Please return all lines from the records below that include the string "news".

Start of Exercise input

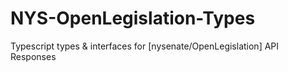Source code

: # NYS-OpenLegislation-Types

Typescript types &amp; interfaces for [nysenate/OpenLegislation] API Responses
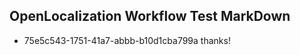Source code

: ## OpenLocalization Workflow Test MarkDown
* 75e5c543-1751-41a7-abbb-b10d1cba799a thanks!

<!--HONumber=Aug16_HO3-->



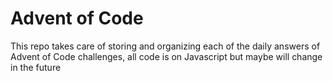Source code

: # Advent of Code
This repo takes care of storing and organizing each of the daily answers of Advent of Code challenges, all code is on Javascript but maybe will change in the future
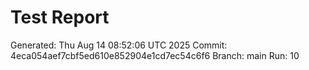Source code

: # Test Report
Generated: Thu Aug 14 08:52:06 UTC 2025
Commit: 4eca054aef7cbf5ed610e852904e1cd7ec54c6f6
Branch: main
Run: 10
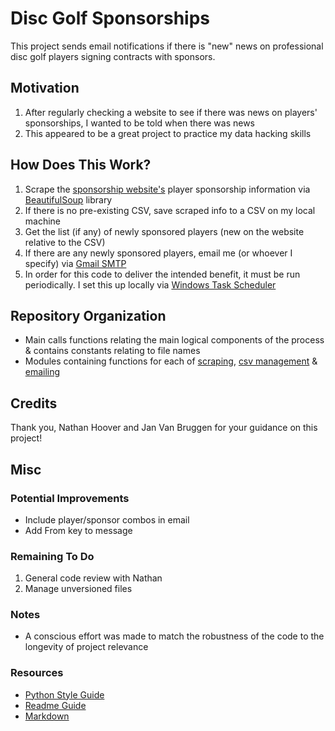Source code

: # Disc Golf Sponsorships
This project sends email notifications if there is "new" news on professional disc golf players signing contracts with sponsors.

## Motivation
1. After regularly checking a website to see if there was news on players' sponsorships, I wanted to be told when there was news
2. This appeared to be a great project to practice my data hacking skills

## How Does This Work?
1. Scrape the [sponsorship website's](https://discgolf.ultiworld.com/2020/11/02/2021-player-sponsorship-tracker/) player sponsorship information via [BeautifulSoup](https://www.crummy.com/software/BeautifulSoup/bs4/doc/) library
2. If there is no pre-existing CSV, save scraped info to a CSV on my local machine
3. Get the list (if any) of newly sponsored players (new on the website relative to the CSV)
4. If there are any newly sponsored players, email me (or whoever I specify) via [Gmail SMTP](https://realpython.com/python-send-email/)
5. In order for this code to deliver the intended benefit, it must be run periodically. I set this up locally via [Windows Task Scheduler](http://theautomatic.net/2017/10/03/running-python-task-scheduler/)

## Repository Organization
- Main calls functions relating the main logical components of the process & contains constants relating to file names
- Modules containing functions for each of [scraping](https://github.com/greenbean1/dg-sponsorships/blob/main/scrape_functions.py), [csv management](https://github.com/greenbean1/dg-sponsorships/blob/main/csv_functions.py) & [emailing](https://github.com/greenbean1/dg-sponsorships/blob/main/email_functions.py)

## Credits
Thank you, Nathan Hoover and Jan Van Bruggen for your guidance on this project!

## Misc
### Potential Improvements
- Include player/sponsor combos in email
- Add From key to message
### Remaining To Do
1. General code review with Nathan
2. Manage unversioned files
### Notes
 - A conscious effort was made to match the robustness of the code to the longevity of project relevance 
### Resources
 - [Python Style Guide](https://www.python.org/dev/peps/pep-0008/)
 - [Readme Guide](https://medium.com/@meakaakka/a-beginners-guide-to-writing-a-kickass-readme-7ac01da88ab3)
 - [Markdown](https://www.markdownguide.org/cheat-sheet/)
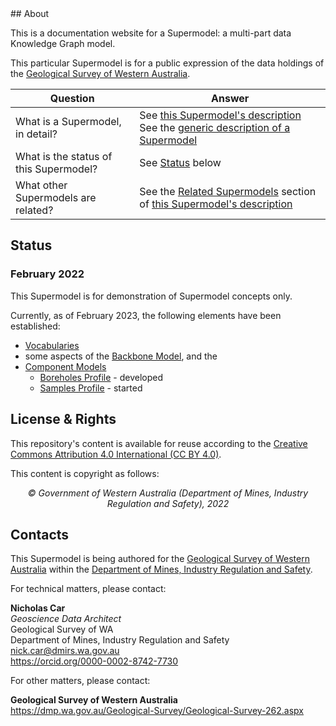 <h1 style="display:none;"></h1>
## About

This is a documentation website for a Supermodel: a multi-part data Knowledge Graph model.

This particular Supermodel is for a public expression of the data holdings of the [Geological Survey of Western Australia](https://dmp.wa.gov.au/Geological-Survey/Geological-Survey-262.aspx).

Question      | Answer                          
----------- | ------------------------------------ 
What is a Supermodel, in detail?       | See [this Supermodel's description](supermodel.md)<br />See the [generic description of a Supermodel](https://linked.data.gov.au/def/supermodel) 
What is the status of this Supermodel? | See [Status](#status) below
What other Supermodels are related? | See the [Related Supermodels](supermodel.md#related-supermodels) section of [this Supermodel's description](supermodel.md)

## Status

### February 2022

This Supermodel is for demonstration of Supermodel concepts only. 

Currently, as of February 2023, the following elements have been established:

* [Vocabularies](vocabularies.md)
* some aspects of the [Backbone Model](backbone.md), and the 
* [Component Models](components.md)
    * [Boreholes Profile](components/boreholes-profile.md) - developed
    * [Samples Profile](components/samples-profile.md) - started

## License & Rights

This repository's content is available for reuse according to the [Creative Commons Attribution 4.0 International (CC BY 4.0)](https://creativecommons.org/licenses/by/4.0/).

This content is copyright as follows:

<div style="text-align:center;"><em>&copy; Government of Western Australia (Department of Mines, Industry Regulation and Safety), 2022</em></div>

## Contacts

This Supermodel is being authored for the [Geological Survey of Western Australia](https://dmp.wa.gov.au/Geological-Survey/Geological-Survey-262.aspx) within the [Department of Mines, Industry Regulation and Safety](https://www.dmirs.wa.gov.au).

For technical matters, please contact:

**Nicholas Car**  
_Geoscience Data Architect_  
Geological Survey of WA  
Department of Mines, Industry Regulation and Safety  
<nick.car@dmirs.wa.gov.au>  
<https://orcid.org/0000-0002-8742-7730>  

For other matters, please contact:

**Geological Survey of Western Australia**  
<https://dmp.wa.gov.au/Geological-Survey/Geological-Survey-262.aspx>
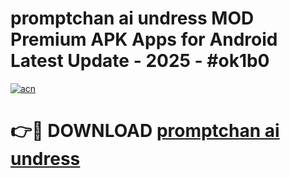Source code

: # promptchan ai undress MOD Premium APK Apps for Android Latest Update - 2025 - #ok1b0

[![acn](https://github.com/user-attachments/assets/0f9c940e-d8b0-45ae-aac7-cd30a18b3e1c)](https://app.mediaupload.pro?title=promptchan_ai_undress&ref=20F)

# 👉🔴 DOWNLOAD [promptchan ai undress](https://app.mediaupload.pro?title=promptchan_ai_undress&ref=20F)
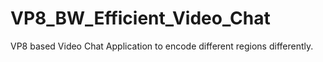 VP8_BW_Efficient_Video_Chat
===========================

VP8 based Video Chat Application to encode different regions differently.

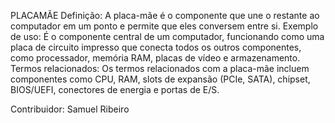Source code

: PLACAMÃE
Definição: A placa-mãe é o componente que une o restante ao computador em um ponto e permite que eles conversem entre si.
Exemplo de uso: É o componente central de um computador, funcionando como uma placa de circuito impresso que conecta todos os outros componentes, como processador, memória RAM, placas de vídeo e armazenamento.
Termos relacionados: Os termos relacionados com a placa-mãe incluem componentes como CPU, RAM, slots de expansão (PCIe, SATA), chipset, BIOS/UEFI, conectores de energia e portas de E/S.

Contribuidor: Samuel Ribeiro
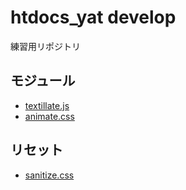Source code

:# htdocs_yat develop

練習用リポジトリ

## モジュール
- [textillate.js](https://github.com/jschr/textillate)
- [animate.css](https://github.com/daneden/animate.css)

## リセット
- [sanitize.css](https://10up.github.io/sanitize.css/)



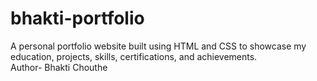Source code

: # bhakti-portfolio
A personal portfolio website built using HTML and CSS to showcase my education, projects, skills, certifications, and achievements.
<br>
Author- Bhakti Chouthe
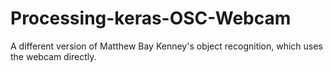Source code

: # Processing-keras-OSC-Webcam
A different version of Matthew Bay Kenney's object recognition, which uses the webcam directly.
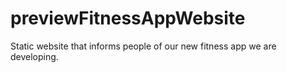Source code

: # previewFitnessAppWebsite
Static website that informs people of our new fitness app we are developing. 
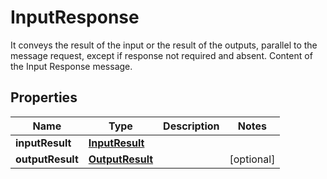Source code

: 

# InputResponse

It conveys the result of the input or the result of the outputs, parallel to the message request, except if response not required and absent. Content of the Input Response message.

## Properties

| Name | Type | Description | Notes |
|------------ | ------------- | ------------- | -------------|
|**inputResult** | [**InputResult**](InputResult.md) |  |  |
|**outputResult** | [**OutputResult**](OutputResult.md) |  |  [optional] |




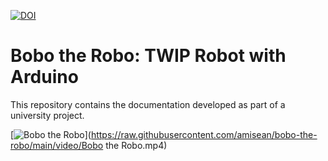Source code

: [![DOI](https://zenodo.org/badge/1015992026.svg)](https://doi.org/10.5281/zenodo.16982844)

# Bobo the Robo: TWIP Robot with Arduino

This repository contains the documentation developed as part of a university project.

[![Bobo the Robo](https://raw.githubusercontent.com/amisean/bobo-the-robo/main/images/perf_3/perf_3_007.jpg)](https://raw.githubusercontent.com/amisean/bobo-the-robo/main/video/Bobo the Robo.mp4)
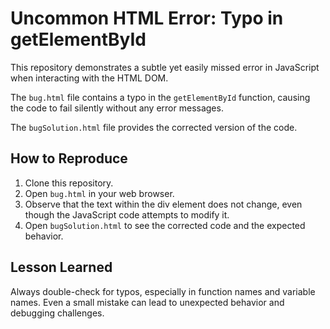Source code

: # Uncommon HTML Error: Typo in getElementById

This repository demonstrates a subtle yet easily missed error in JavaScript when interacting with the HTML DOM.

The `bug.html` file contains a typo in the `getElementById` function, causing the code to fail silently without any error messages.

The `bugSolution.html` file provides the corrected version of the code.

## How to Reproduce

1. Clone this repository.
2. Open `bug.html` in your web browser.
3. Observe that the text within the div element does not change, even though the JavaScript code attempts to modify it.
4. Open `bugSolution.html` to see the corrected code and the expected behavior.

## Lesson Learned

Always double-check for typos, especially in function names and variable names.  Even a small mistake can lead to unexpected behavior and debugging challenges.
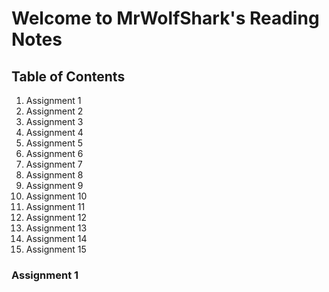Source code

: # Welcome to MrWolfShark's Reading Notes

## **Table of Contents**

1. Assignment 1
2. Assignment 2
3. Assignment 3
4. Assignment 4
5. Assignment 5
6. Assignment 6
7. Assignment 7
8. Assignment 8
9. Assignment 9
10. Assignment 10
11. Assignment 11
12. Assignment 12
13. Assignment 13
14. Assignment 14
15. Assignment 15

### **Assignment 1**

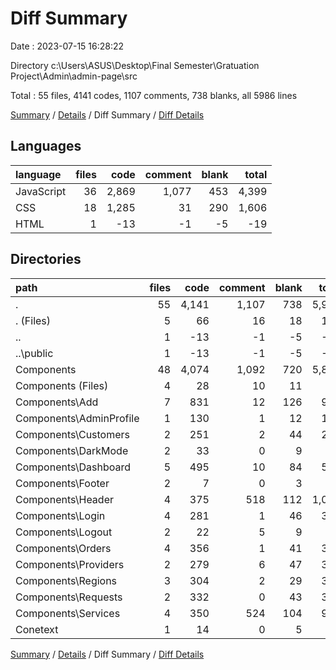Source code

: # Diff Summary

Date : 2023-07-15 16:28:22

Directory c:\\Users\\ASUS\\Desktop\\Final Semester\\Gratuation Project\\Admin\\admin-page\\src

Total : 55 files,  4141 codes, 1107 comments, 738 blanks, all 5986 lines

[Summary](results.md) / [Details](details.md) / Diff Summary / [Diff Details](diff-details.md)

## Languages
| language | files | code | comment | blank | total |
| :--- | ---: | ---: | ---: | ---: | ---: |
| JavaScript | 36 | 2,869 | 1,077 | 453 | 4,399 |
| CSS | 18 | 1,285 | 31 | 290 | 1,606 |
| HTML | 1 | -13 | -1 | -5 | -19 |

## Directories
| path | files | code | comment | blank | total |
| :--- | ---: | ---: | ---: | ---: | ---: |
| . | 55 | 4,141 | 1,107 | 738 | 5,986 |
| . (Files) | 5 | 66 | 16 | 18 | 100 |
| .. | 1 | -13 | -1 | -5 | -19 |
| ..\\public | 1 | -13 | -1 | -5 | -19 |
| Components | 48 | 4,074 | 1,092 | 720 | 5,886 |
| Components (Files) | 4 | 28 | 10 | 11 | 49 |
| Components\\Add | 7 | 831 | 12 | 126 | 969 |
| Components\\AdminProfile | 1 | 130 | 1 | 12 | 143 |
| Components\\Customers | 2 | 251 | 2 | 44 | 297 |
| Components\\DarkMode | 2 | 33 | 0 | 9 | 42 |
| Components\\Dashboard | 5 | 495 | 10 | 84 | 589 |
| Components\\Footer | 2 | 7 | 0 | 3 | 10 |
| Components\\Header | 4 | 375 | 518 | 112 | 1,005 |
| Components\\Login | 4 | 281 | 1 | 46 | 328 |
| Components\\Logout | 2 | 22 | 5 | 9 | 36 |
| Components\\Orders | 4 | 356 | 1 | 41 | 398 |
| Components\\Providers | 2 | 279 | 6 | 47 | 332 |
| Components\\Regions | 3 | 304 | 2 | 29 | 335 |
| Components\\Requests | 2 | 332 | 0 | 43 | 375 |
| Components\\Services | 4 | 350 | 524 | 104 | 978 |
| Conetext | 1 | 14 | 0 | 5 | 19 |

[Summary](results.md) / [Details](details.md) / Diff Summary / [Diff Details](diff-details.md)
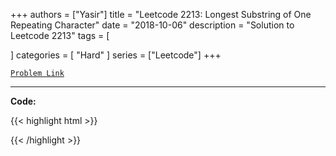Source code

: 
+++
authors = ["Yasir"]
title = "Leetcode 2213: Longest Substring of One Repeating Character"
date = "2018-10-06"
description = "Solution to Leetcode 2213"
tags = [
    
]
categories = [
    "Hard"
]
series = ["Leetcode"]
+++



[`Problem Link`](https://leetcode.com/problems/longest-substring-of-one-repeating-character/description/)

---

**Code:**

{{< highlight html >}}

{{< /highlight >}}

End of Exercise input

- [Reply to the task]
This project sends email notifications if there is "new" news on professional disc golf players signing contracts with sponsors.
1. After regularly checking a website to see if there was news on players' sponsorships, I wanted to be told when there was news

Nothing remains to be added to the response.